Displacement Behavior One of several dozen identified segments of canine body language that universally signals to other canines, generally regardless of breed.  Can also be termed as cutoff signals or passive avoidance although different references classify Displacement vs Calming signals differently (see also Calming Signals/Cutoff Signals). Some ethologists use the phrase “Pacifying Behavior.”  These are not necessarily interchangeable.

Displacement signals are identified as: licking intention (lip licking), squinting, shaking-off, sudden sniffing of the ground (as if a “new” scent just “appeared”, excessive sneezing after contact and out-of-context scratching.

“Displacement Activity is activity performed to change the motivation in a given situation, in order to escape.  The individual tries to achieve a sense of security by performing an activity which it feels safe with and connect with pleasure.”  (Abrantes)

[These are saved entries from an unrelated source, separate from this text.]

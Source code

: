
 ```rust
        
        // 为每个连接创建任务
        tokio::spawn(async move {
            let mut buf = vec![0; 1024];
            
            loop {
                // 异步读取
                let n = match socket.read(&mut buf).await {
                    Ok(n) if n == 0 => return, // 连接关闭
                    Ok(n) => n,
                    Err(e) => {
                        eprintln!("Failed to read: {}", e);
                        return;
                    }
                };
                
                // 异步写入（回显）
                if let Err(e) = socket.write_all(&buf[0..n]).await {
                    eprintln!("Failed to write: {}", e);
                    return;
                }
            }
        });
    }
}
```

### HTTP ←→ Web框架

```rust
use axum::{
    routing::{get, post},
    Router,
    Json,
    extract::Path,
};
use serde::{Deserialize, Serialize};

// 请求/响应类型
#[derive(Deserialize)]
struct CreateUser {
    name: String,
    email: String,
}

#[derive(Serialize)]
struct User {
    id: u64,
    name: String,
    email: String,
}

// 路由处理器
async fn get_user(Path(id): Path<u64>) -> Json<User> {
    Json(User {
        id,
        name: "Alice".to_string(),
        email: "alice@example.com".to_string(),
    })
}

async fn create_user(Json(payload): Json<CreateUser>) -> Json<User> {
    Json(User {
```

“An activity that is performed out of context or “displaced,” because the animal is frustrated in its attempt to execute another activity or otherwise occupy itself.  This is considered less specific than redirected activity, which implies a substitution of behavior “in kind” but toward another target.  In cases of displacement activity, the activity may not be “in kind.”  (Overall)
Displacement Clusters Rapid firing sequential displays of displacement behaviors.  Usually indicative of high stress.
Dominance Priority access, whether given or attained to preferred limited resources.  (McConnell)
Dominance Aggression One of the thirteen classifications of aggression.  [This is sometimes (improperly termed) status related aggression/dc].  Dominance and Dominant Aggression are tow different things.  Dominant dogs are not always aggressive.

“Dominance is a concept found in traditional ethology that pertains to an individuals ability, generally under controlled conditions, to maintain or regulate access to some resource.” 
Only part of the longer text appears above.